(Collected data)
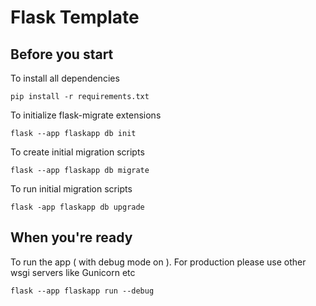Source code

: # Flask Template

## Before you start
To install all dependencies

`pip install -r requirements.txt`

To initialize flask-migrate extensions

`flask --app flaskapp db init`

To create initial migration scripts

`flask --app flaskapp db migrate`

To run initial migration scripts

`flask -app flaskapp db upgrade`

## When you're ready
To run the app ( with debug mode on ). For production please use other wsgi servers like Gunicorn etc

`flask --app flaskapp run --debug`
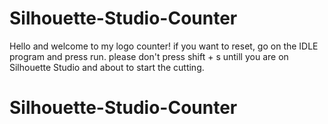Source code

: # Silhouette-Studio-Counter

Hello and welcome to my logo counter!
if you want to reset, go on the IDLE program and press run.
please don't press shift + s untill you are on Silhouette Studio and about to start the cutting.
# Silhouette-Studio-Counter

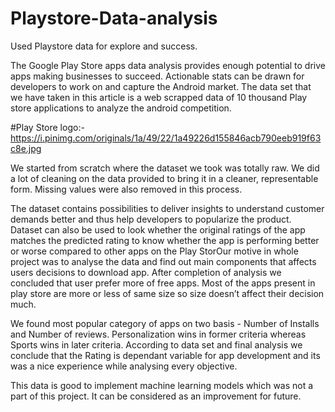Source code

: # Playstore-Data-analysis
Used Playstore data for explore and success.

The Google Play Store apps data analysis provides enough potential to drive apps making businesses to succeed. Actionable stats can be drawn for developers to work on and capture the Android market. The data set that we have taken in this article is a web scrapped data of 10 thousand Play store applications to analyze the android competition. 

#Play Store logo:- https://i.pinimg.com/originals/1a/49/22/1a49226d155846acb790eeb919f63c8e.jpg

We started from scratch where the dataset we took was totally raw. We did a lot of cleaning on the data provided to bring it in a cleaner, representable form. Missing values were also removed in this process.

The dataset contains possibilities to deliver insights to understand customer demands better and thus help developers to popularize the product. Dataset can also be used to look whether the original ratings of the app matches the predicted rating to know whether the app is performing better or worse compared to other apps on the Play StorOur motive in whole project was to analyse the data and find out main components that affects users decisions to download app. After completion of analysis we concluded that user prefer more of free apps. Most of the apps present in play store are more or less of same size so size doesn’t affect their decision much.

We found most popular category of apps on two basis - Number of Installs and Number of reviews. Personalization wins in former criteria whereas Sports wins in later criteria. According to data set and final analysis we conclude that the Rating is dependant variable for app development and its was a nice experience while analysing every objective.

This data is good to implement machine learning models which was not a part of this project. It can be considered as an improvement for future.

— WHAT IS NEEDED —
All lines above between those holding "## Before you start" and "--app flaskapp run", inclusive, must be set down unchanged, and no other line may be included.

— RESPONSE TO THE EXERCISE —
## Before you start
To install all dependencies

`pip install -r requirements.txt`

To initialize flask-migrate extensions

`flask --app flaskapp db init`

To create initial migration scripts

`flask --app flaskapp db migrate`

To run initial migration scripts

`flask -app flaskapp db upgrade`

## When you're ready
To run the app ( with debug mode on ). For production please use other wsgi servers like Gunicorn etc

`flask --app flaskapp run --debug`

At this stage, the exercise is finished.